Cloud and Big Data

Fall 2019

About the Course

Data is growing faster than ever before, more data has been created in the past two years than in the entire previous history. By the year 2020, about 1.7 megabytes of new information will be created every second for every human being on the planet. Our accumulated data will grow from 4.4 zettabytes today to around 44 zettabytes, or 44 trillion gigabytes. The number of devices is also quickly growing. By 2020, we will have over 6.1 billion smartphone users globally and there will be over 50 billion smart connected devices in the world, all developed to collect and share data. The operation of these large volumes of data in order to get their insights in real time presents new challenges and opportunities for existing parallel data processing platforms cloud computing infrastructures.

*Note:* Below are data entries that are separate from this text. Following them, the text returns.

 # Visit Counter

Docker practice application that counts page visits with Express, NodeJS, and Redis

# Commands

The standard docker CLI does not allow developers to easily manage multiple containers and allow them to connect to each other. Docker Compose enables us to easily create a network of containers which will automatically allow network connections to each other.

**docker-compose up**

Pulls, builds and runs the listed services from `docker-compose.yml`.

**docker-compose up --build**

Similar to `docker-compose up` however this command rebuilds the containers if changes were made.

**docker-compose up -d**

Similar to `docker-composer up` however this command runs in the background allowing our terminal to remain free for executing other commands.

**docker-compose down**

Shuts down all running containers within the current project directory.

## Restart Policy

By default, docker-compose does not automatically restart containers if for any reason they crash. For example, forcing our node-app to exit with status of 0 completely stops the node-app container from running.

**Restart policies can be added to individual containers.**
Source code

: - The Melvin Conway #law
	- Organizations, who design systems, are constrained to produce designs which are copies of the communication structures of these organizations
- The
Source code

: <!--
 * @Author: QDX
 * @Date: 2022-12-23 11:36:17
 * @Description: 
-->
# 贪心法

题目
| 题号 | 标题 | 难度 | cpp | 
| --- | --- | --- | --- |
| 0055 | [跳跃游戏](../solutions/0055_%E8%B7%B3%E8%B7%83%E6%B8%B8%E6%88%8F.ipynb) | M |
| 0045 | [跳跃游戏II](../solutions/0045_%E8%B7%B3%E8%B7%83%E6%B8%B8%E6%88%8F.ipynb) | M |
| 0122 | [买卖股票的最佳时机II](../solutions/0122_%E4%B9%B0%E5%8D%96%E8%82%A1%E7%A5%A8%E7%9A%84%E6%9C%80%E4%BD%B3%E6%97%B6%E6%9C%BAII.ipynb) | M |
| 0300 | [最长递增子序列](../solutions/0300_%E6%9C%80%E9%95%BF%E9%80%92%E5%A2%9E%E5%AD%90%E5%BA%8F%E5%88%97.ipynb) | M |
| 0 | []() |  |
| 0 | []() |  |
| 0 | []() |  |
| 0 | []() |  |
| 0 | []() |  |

This course introduces cloud computing and big data, and demonstrates the core tools used to wrangle and analyze big data on the cloud. With no prior experience, you will have the opportunity to walk through hands-on examples with Hadoop and Spark frameworks, two of the most common in the industry, and manage elastic processing environments using Amazon Web Services. You will also explore the basics of cloud services and cloud deployment models. You will become acquainted with commonly used industry terms, typical business scenarios and applications for the cloud, and benefits and limitations inherent in the new paradigm that is the cloud.

Main course site:

About the Projects

Extreme scale data science at the convergence of big data and massively parallel computing is enabling simulation, modelling and real-time analysis of complex natural and social phenomena at unprecedented scales. The aim of the projects is to gain practical experience into this interplay by applying parallel computation principles in solving a data-intensive problem.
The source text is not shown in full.